Source texts of formatted documents
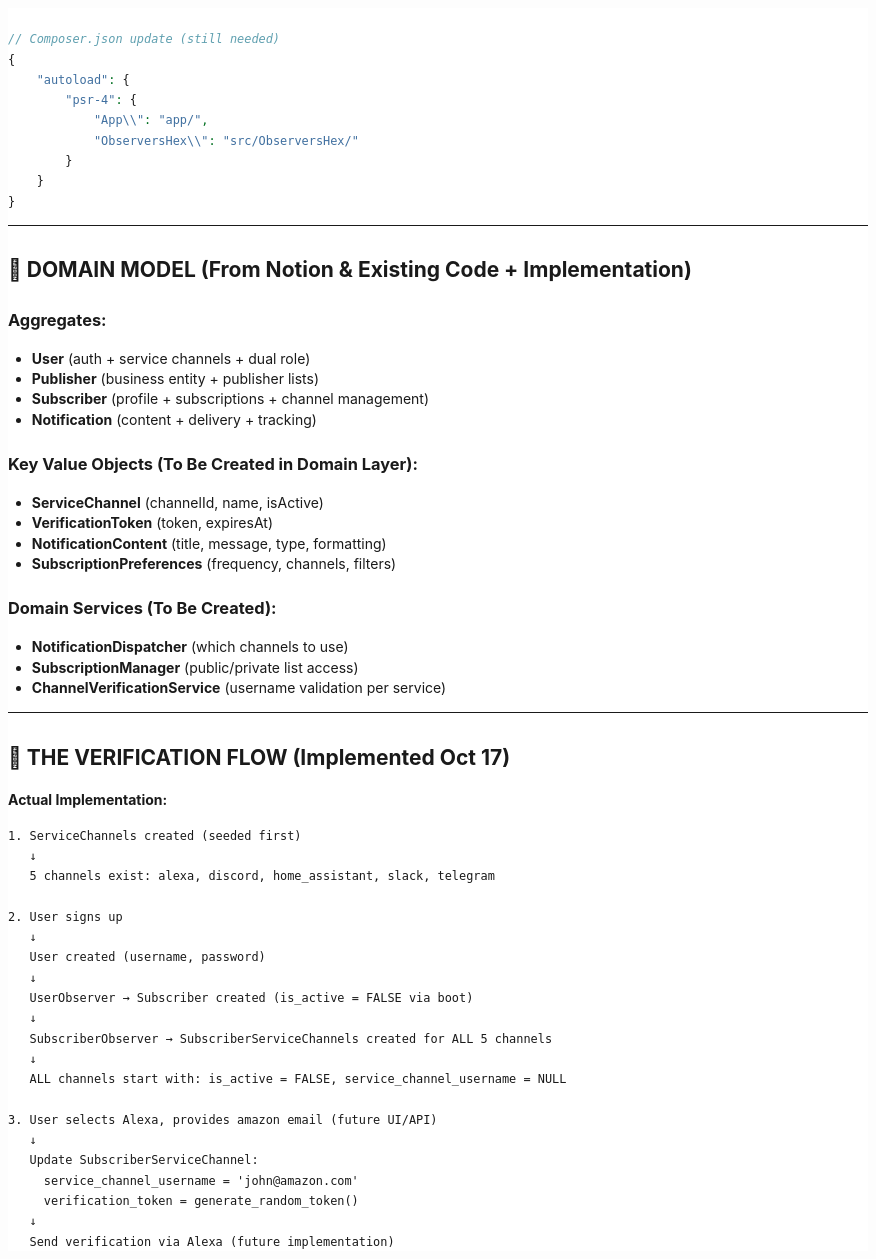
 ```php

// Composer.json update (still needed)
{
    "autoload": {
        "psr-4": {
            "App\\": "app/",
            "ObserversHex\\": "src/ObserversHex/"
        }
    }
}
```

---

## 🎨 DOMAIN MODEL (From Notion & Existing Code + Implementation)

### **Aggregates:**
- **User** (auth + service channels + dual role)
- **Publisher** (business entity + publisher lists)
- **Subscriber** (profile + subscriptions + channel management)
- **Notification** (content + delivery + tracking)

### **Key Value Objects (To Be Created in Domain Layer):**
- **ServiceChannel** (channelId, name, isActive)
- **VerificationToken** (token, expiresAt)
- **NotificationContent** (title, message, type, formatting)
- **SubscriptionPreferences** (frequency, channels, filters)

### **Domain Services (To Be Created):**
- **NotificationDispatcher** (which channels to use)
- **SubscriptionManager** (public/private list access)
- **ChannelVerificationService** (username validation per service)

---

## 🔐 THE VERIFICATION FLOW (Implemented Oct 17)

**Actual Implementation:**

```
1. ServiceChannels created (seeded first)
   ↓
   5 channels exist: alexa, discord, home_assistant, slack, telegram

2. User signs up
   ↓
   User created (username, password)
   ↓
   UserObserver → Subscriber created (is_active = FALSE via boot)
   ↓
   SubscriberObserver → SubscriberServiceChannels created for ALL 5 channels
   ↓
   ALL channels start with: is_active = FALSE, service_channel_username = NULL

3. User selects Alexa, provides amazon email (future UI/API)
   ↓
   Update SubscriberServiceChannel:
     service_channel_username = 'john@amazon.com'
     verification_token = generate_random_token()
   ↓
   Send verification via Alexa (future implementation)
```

---

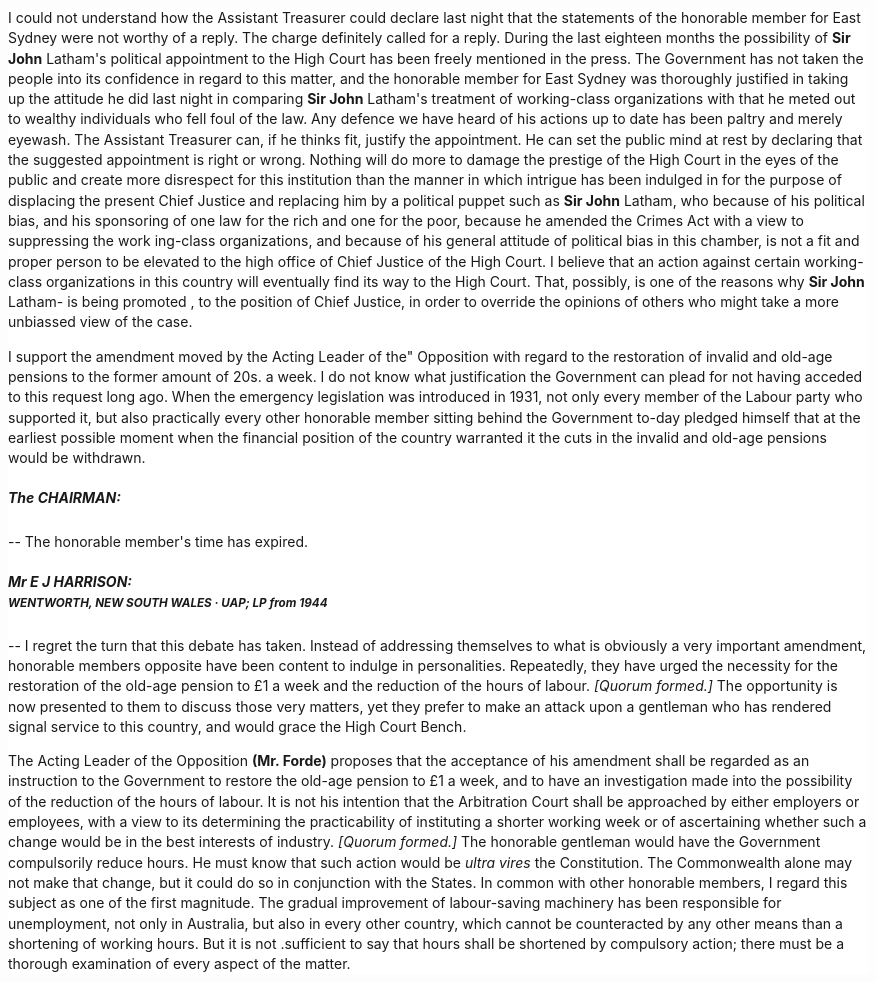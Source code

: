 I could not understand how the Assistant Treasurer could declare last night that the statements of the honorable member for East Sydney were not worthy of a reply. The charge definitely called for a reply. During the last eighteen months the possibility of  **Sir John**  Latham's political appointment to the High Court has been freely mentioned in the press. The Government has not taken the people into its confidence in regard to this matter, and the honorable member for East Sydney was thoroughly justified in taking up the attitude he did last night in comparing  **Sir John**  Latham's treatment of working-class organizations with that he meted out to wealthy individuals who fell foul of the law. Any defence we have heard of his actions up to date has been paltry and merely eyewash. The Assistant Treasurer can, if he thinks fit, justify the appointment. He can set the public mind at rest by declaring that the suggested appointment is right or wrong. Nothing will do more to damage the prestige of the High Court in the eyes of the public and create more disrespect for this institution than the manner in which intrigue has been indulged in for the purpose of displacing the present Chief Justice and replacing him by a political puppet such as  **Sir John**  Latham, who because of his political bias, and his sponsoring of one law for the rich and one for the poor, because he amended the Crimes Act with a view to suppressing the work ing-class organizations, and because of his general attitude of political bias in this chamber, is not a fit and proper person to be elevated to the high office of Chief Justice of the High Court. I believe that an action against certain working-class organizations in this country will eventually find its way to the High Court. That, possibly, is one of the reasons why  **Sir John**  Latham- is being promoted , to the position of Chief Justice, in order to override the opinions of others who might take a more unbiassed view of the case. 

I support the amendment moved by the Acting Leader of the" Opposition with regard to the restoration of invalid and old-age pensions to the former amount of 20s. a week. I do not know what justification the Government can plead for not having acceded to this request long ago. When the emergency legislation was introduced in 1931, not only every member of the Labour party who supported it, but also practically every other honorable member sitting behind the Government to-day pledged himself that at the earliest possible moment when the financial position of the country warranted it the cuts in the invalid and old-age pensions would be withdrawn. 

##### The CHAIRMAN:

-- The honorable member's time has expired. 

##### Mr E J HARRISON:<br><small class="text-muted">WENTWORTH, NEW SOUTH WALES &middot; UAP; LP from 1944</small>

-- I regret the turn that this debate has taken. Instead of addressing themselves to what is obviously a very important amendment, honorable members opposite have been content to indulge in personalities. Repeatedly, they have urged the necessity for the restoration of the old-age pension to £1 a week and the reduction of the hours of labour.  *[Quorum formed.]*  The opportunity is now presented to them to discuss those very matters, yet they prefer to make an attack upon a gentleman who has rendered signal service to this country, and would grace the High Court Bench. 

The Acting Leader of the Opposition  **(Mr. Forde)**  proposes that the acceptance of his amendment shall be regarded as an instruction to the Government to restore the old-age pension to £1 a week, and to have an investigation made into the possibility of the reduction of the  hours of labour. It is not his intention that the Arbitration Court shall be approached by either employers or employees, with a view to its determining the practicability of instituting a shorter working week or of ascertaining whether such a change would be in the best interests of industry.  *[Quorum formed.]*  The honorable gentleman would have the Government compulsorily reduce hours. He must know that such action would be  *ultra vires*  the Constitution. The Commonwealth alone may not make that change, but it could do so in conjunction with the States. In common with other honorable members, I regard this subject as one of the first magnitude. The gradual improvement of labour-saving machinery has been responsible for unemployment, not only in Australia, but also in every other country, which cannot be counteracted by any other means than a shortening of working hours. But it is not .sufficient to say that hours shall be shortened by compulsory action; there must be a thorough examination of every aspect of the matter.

--

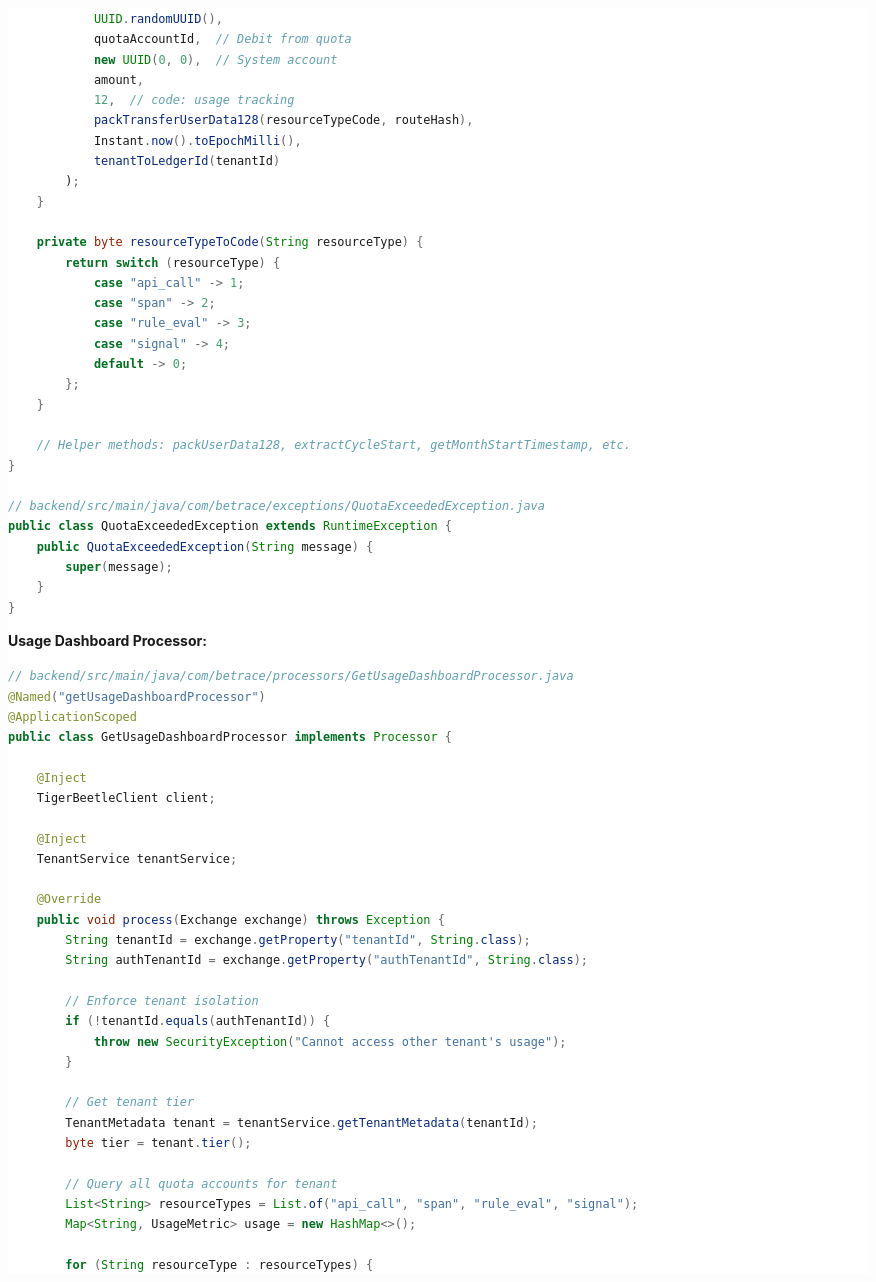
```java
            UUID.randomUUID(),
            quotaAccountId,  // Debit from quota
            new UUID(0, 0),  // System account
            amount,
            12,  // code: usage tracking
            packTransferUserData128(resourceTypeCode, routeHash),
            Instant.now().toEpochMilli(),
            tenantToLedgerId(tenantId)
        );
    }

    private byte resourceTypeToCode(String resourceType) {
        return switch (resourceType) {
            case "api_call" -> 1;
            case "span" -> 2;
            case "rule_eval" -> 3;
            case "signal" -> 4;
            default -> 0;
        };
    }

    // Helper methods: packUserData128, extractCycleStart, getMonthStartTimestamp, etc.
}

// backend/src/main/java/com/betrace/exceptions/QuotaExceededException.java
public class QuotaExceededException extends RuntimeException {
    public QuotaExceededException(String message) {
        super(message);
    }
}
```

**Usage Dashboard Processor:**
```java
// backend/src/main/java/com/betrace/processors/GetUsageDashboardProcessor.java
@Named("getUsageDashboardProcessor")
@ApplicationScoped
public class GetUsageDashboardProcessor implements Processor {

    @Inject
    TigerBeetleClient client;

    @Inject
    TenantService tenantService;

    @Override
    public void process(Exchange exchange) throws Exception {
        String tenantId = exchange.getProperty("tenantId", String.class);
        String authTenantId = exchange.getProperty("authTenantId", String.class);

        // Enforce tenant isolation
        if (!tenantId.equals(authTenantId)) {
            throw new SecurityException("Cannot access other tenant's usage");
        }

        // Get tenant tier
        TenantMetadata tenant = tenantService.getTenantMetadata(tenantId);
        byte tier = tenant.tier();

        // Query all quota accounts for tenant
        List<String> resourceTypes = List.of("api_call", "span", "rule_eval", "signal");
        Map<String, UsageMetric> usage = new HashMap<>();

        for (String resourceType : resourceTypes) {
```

WORK REQUIRED: Each line above with the string "exchange" should be reported in full.

RESULT:
    public void process(Exchange exchange) throws Exception {
        String tenantId = exchange.getProperty("tenantId", String.class);
        String authTenantId = exchange.getProperty("authTenantId", String.class);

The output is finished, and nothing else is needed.